Task directions: Word for word, the listing below should be printed again.

○ ○ ○ ○ ○

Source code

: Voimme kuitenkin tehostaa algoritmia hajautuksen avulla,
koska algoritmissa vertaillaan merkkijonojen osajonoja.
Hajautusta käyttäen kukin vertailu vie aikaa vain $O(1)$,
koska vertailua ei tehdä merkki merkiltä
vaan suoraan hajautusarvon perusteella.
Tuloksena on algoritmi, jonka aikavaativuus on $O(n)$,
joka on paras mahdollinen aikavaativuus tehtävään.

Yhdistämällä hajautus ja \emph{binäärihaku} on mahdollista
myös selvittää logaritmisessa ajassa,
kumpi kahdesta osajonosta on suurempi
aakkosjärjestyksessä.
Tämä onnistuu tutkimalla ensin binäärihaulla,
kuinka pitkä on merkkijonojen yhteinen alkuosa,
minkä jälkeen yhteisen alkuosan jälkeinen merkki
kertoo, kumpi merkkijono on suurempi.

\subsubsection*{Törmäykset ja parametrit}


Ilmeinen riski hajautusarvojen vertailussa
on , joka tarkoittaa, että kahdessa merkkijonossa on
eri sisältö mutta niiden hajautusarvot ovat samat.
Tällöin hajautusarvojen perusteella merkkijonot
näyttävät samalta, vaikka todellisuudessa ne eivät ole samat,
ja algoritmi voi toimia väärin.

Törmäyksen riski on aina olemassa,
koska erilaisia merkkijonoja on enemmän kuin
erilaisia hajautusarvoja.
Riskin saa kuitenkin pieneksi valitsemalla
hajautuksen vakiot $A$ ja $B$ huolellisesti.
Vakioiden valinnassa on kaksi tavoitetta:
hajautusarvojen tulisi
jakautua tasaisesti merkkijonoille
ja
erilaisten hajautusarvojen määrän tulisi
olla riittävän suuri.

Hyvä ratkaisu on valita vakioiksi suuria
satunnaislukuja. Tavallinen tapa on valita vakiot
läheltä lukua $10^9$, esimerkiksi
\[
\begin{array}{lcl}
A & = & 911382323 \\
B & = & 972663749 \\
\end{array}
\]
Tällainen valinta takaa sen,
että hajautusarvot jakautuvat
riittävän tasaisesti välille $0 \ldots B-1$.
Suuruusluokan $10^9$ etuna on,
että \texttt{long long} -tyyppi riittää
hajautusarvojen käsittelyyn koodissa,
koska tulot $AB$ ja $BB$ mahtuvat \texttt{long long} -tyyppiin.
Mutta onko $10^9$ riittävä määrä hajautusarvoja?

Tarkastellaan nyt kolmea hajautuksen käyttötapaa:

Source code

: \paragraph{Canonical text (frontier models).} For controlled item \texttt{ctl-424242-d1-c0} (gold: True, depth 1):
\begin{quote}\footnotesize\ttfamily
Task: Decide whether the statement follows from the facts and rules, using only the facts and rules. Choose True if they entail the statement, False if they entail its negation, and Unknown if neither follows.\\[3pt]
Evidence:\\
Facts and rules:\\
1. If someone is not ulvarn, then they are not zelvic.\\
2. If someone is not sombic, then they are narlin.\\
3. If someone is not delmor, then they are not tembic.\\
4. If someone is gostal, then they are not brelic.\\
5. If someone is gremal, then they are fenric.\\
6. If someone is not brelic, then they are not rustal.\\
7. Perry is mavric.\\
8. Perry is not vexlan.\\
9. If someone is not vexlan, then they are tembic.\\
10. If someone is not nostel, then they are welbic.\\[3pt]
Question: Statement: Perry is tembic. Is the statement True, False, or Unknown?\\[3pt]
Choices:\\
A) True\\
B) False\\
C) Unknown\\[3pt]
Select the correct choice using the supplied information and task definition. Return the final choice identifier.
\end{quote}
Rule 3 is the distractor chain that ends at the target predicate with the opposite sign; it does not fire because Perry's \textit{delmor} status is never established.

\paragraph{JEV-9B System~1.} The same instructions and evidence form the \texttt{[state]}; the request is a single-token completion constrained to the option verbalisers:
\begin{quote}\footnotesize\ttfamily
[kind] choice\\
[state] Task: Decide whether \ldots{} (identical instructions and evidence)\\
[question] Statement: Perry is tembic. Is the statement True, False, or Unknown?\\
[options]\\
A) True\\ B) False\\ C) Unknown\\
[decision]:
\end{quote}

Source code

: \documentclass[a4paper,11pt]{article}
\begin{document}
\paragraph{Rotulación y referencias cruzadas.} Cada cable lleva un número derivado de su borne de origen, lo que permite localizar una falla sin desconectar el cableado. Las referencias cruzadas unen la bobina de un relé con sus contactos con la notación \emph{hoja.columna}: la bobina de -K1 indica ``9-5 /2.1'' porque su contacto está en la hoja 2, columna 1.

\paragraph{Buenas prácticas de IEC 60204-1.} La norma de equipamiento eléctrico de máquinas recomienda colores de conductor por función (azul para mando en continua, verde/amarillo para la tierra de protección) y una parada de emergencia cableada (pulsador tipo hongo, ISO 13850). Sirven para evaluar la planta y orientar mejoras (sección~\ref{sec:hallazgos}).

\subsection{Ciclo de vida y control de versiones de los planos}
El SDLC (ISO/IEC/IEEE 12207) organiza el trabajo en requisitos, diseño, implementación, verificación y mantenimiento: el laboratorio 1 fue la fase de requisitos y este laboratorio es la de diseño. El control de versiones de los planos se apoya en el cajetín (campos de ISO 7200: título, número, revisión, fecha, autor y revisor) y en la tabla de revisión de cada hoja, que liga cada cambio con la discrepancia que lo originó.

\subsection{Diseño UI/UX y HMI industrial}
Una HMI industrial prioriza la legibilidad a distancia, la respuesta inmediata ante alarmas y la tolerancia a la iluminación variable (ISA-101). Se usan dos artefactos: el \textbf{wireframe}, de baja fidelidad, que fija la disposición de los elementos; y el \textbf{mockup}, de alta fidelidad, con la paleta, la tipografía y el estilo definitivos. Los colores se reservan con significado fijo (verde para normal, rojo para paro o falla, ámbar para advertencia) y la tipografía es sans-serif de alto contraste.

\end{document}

○ ○ ○ ○ ○

Answer box:
Source code

: Voimme kuitenkin tehostaa algoritmia hajautuksen avulla,
koska algoritmissa vertaillaan merkkijonojen osajonoja.
Hajautusta käyttäen kukin vertailu vie aikaa vain $O(1)$,
koska vertailua ei tehdä merkki merkiltä
vaan suoraan hajautusarvon perusteella.
Tuloksena on algoritmi, jonka aikavaativuus on $O(n)$,
joka on paras mahdollinen aikavaativuus tehtävään.

Yhdistämällä hajautus ja \emph{binäärihaku} on mahdollista
myös selvittää logaritmisessa ajassa,
kumpi kahdesta osajonosta on suurempi
aakkosjärjestyksessä.
Tämä onnistuu tutkimalla ensin binäärihaulla,
kuinka pitkä on merkkijonojen yhteinen alkuosa,
minkä jälkeen yhteisen alkuosan jälkeinen merkki
kertoo, kumpi merkkijono on suurempi.

\subsubsection*{Törmäykset ja parametrit}


Ilmeinen riski hajautusarvojen vertailussa
on , joka tarkoittaa, että kahdessa merkkijonossa on
eri sisältö mutta niiden hajautusarvot ovat samat.
Tällöin hajautusarvojen perusteella merkkijonot
näyttävät samalta, vaikka todellisuudessa ne eivät ole samat,
ja algoritmi voi toimia väärin.

Törmäyksen riski on aina olemassa,
koska erilaisia merkkijonoja on enemmän kuin
erilaisia hajautusarvoja.
Riskin saa kuitenkin pieneksi valitsemalla
hajautuksen vakiot $A$ ja $B$ huolellisesti.
Vakioiden valinnassa on kaksi tavoitetta:
hajautusarvojen tulisi
jakautua tasaisesti merkkijonoille
ja
erilaisten hajautusarvojen määrän tulisi
olla riittävän suuri.

Hyvä ratkaisu on valita vakioiksi suuria
satunnaislukuja. Tavallinen tapa on valita vakiot
läheltä lukua $10^9$, esimerkiksi
\[
\begin{array}{lcl}
A & = & 911382323 \\
B & = & 972663749 \\
\end{array}
\]
Tällainen valinta takaa sen,
että hajautusarvot jakautuvat
riittävän tasaisesti välille $0 \ldots B-1$.
Suuruusluokan $10^9$ etuna on,
että \texttt{long long} -tyyppi riittää
hajautusarvojen käsittelyyn koodissa,
koska tulot $AB$ ja $BB$ mahtuvat \texttt{long long} -tyyppiin.
Mutta onko $10^9$ riittävä määrä hajautusarvoja?

Tarkastellaan nyt kolmea hajautuksen käyttötapaa:

Source code

: \paragraph{Canonical text (frontier models).} For controlled item \texttt{ctl-424242-d1-c0} (gold: True, depth 1):
\begin{quote}\footnotesize\ttfamily
Task: Decide whether the statement follows from the facts and rules, using only the facts and rules. Choose True if they entail the statement, False if they entail its negation, and Unknown if neither follows.\\[3pt]
Evidence:\\
Facts and rules:\\
1. If someone is not ulvarn, then they are not zelvic.\\
2. If someone is not sombic, then they are narlin.\\
3. If someone is not delmor, then they are not tembic.\\
4. If someone is gostal, then they are not brelic.\\
5. If someone is gremal, then they are fenric.\\
6. If someone is not brelic, then they are not rustal.\\
7. Perry is mavric.\\
8. Perry is not vexlan.\\
9. If someone is not vexlan, then they are tembic.\\
10. If someone is not nostel, then they are welbic.\\[3pt]
Question: Statement: Perry is tembic. Is the statement True, False, or Unknown?\\[3pt]
Choices:\\
A) True\\
B) False\\
C) Unknown\\[3pt]
Select the correct choice using the supplied information and task definition. Return the final choice identifier.
\end{quote}
Rule 3 is the distractor chain that ends at the target predicate with the opposite sign; it does not fire because Perry's \textit{delmor} status is never established.

\paragraph{JEV-9B System~1.} The same instructions and evidence form the \texttt{[state]}; the request is a single-token completion constrained to the option verbalisers:
\begin{quote}\footnotesize\ttfamily
[kind] choice\\
[state] Task: Decide whether \ldots{} (identical instructions and evidence)\\
[question] Statement: Perry is tembic. Is the statement True, False, or Unknown?\\
[options]\\
A) True\\ B) False\\ C) Unknown\\
[decision]:
\end{quote}

Source code

: \documentclass[a4paper,11pt]{article}
\begin{document}
\paragraph{Rotulación y referencias cruzadas.} Cada cable lleva un número derivado de su borne de origen, lo que permite localizar una falla sin desconectar el cableado. Las referencias cruzadas unen la bobina de un relé con sus contactos con la notación \emph{hoja.columna}: la bobina de -K1 indica ``9-5 /2.1'' porque su contacto está en la hoja 2, columna 1.

\paragraph{Buenas prácticas de IEC 60204-1.} La norma de equipamiento eléctrico de máquinas recomienda colores de conductor por función (azul para mando en continua, verde/amarillo para la tierra de protección) y una parada de emergencia cableada (pulsador tipo hongo, ISO 13850). Sirven para evaluar la planta y orientar mejoras (sección~\ref{sec:hallazgos}).

\subsection{Ciclo de vida y control de versiones de los planos}
El SDLC (ISO/IEC/IEEE 12207) organiza el trabajo en requisitos, diseño, implementación, verificación y mantenimiento: el laboratorio 1 fue la fase de requisitos y este laboratorio es la de diseño. El control de versiones de los planos se apoya en el cajetín (campos de ISO 7200: título, número, revisión, fecha, autor y revisor) y en la tabla de revisión de cada hoja, que liga cada cambio con la discrepancia que lo originó.

\subsection{Diseño UI/UX y HMI industrial}
Una HMI industrial prioriza la legibilidad a distancia, la respuesta inmediata ante alarmas y la tolerancia a la iluminación variable (ISA-101). Se usan dos artefactos: el \textbf{wireframe}, de baja fidelidad, que fija la disposición de los elementos; y el \textbf{mockup}, de alta fidelidad, con la paleta, la tipografía y el estilo definitivos. Los colores se reservan con significado fijo (verde para normal, rojo para paro o falla, ámbar para advertencia) y la tipografía es sans-serif de alto contraste.

\end{document}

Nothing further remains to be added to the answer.